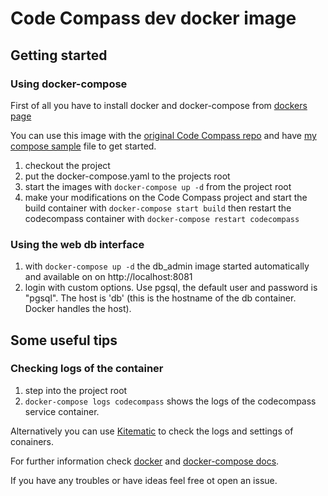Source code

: # Code Compass dev docker image

## Getting started

### Using docker-compose

First of all you have to install docker and docker-compose
from [dockers page][docker download page]

You can use this image with the [original Code Compass repo][codecompass origin] and
have [my compose sample][my compose file] file to get started.

1. checkout the project
2. put the docker-compose.yaml to the projects root
3. start the images with `docker-compose up -d` from the project root
4. make your modifications on the Code Compass project and start the build container with `docker-compose start build`
then restart the codecompass container with `docker-compose restart codecompass`

### Using the web db interface

1. with `docker-compose up -d` the db_admin image started automatically and available on on http://localhost:8081
2. login with custom options. Use pgsql, the default user and password is "pgsql". The host is 'db'
(this is the hostname of the db container. Docker handles the host).

## Some useful tips

### Checking logs of the container

1. step into the project root
2. `docker-compose logs codecompass` shows the logs of the codecompass service container.

Alternatively you can use [Kitematic][kitematic] to check the logs and settings of conainers.

For further information check [docker][docker docs] and [docker-compose docs][compose docs].

If you have any troubles or have ideas feel free ot open an issue.

[docker download page]: https://www.docker.com/
[codecompass origin]: https://github.com/Ericsson/CodeCompass/
[my compose file]: https://github.com/rockkid777/CodeCompass/blob/dockerizing/docker-compose.yaml.sample
[kitematic]: https://docs.docker.com/kitematic/
[docker docs]: https://docs.docker.com/
[compose docs]: https://docs.docker.com/compose/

### WHAT THE TASK REQUIRES
Set down each entry above exactly as it appears. Omit the pictures.

### EXERCISE SOLUTION
Source code

: # Code Compass dev docker image

## Getting started

### Using docker-compose

First of all you have to install docker and docker-compose
from [dockers page][docker download page]

You can use this image with the [original Code Compass repo][codecompass origin] and
have [my compose sample][my compose file] file to get started.

1. checkout the project
2. put the docker-compose.yaml to the projects root
3. start the images with `docker-compose up -d` from the project root
4. make your modifications on the Code Compass project and start the build container with `docker-compose start build`
then restart the codecompass container with `docker-compose restart codecompass`

### Using the web db interface

1. with `docker-compose up -d` the db_admin image started automatically and available on on http://localhost:8081
2. login with custom options. Use pgsql, the default user and password is "pgsql". The host is 'db'
(this is the hostname of the db container. Docker handles the host).

## Some useful tips

### Checking logs of the container

1. step into the project root
2. `docker-compose logs codecompass` shows the logs of the codecompass service container.

Alternatively you can use [Kitematic][kitematic] to check the logs and settings of conainers.

For further information check [docker][docker docs] and [docker-compose docs][compose docs].

If you have any troubles or have ideas feel free ot open an issue.

[docker download page]: https://www.docker.com/
[codecompass origin]: https://github.com/Ericsson/CodeCompass/
[my compose file]: https://github.com/rockkid777/CodeCompass/blob/dockerizing/docker-compose.yaml.sample
[kitematic]: https://docs.docker.com/kitematic/
[docker docs]: https://docs.docker.com/
[compose docs]: https://docs.docker.com/compose/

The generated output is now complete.